What you should do:
Find the word "This" in the listing; pull out each line holding it.

[Given information Boundary: Start]

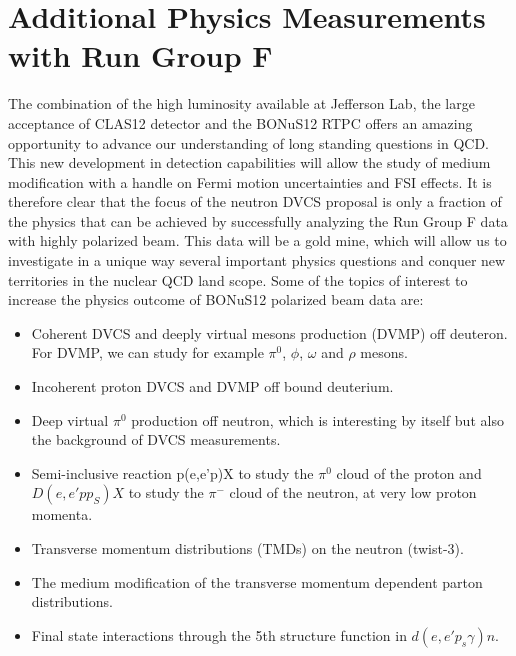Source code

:  \chapter{Additional Physics Measurements with Run Group F}
 \label{chap:additional}

The combination of the high luminosity available at Jefferson Lab, the large 
acceptance of CLAS12 detector and the BONuS12 RTPC offers an amazing 
opportunity to advance our understanding of long standing questions in QCD.  
This new development in detection capabilities will allow the study of medium 
modification with a handle on Fermi motion uncertainties and FSI effects. It is 
therefore clear that the focus of the neutron DVCS proposal is only a fraction 
of the physics that can be achieved by successfully analyzing the Run Group F 
data with highly polarized beam. This data will be a gold mine, which will 
allow us to investigate in a unique way several important physics questions and 
conquer new territories in the nuclear QCD land scope. Some of the topics of 
interest to increase the physics outcome of BONuS12 polarized beam data are:

\begin{itemize}
\item Coherent DVCS and deeply virtual mesons production (DVMP) off deuteron.  
   For DVMP, we can study for example $\pi^0$, $\phi$, $\omega$ and $\rho$ 
      mesons.

\item Incoherent proton DVCS and DVMP off bound deuterium.

\item Deep virtual $\pi^0$ production off neutron, which is interesting by 
   itself but also the background of DVCS measurements.
\item Semi-inclusive reaction p(e,e'p)X to study the $\pi^0$ cloud of the 
   proton and $D(e, e' pp_S)X$ to study the $\pi^-$ cloud of the neutron, at 
      very low proton momenta.
   \item Transverse momentum distributions (TMDs) on the neutron (twist-3).
\item The medium modification of the transverse momentum dependent parton 
   distributions.
\item Final state interactions through the 5th structure function in 
$d(e,e'p_s\gamma)n$.  \end{itemize}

[Given information Boundary: End]

Response below:
This new development in detection capabilities will allow the study of medium 
data with highly polarized beam. This data will be a gold mine, which will 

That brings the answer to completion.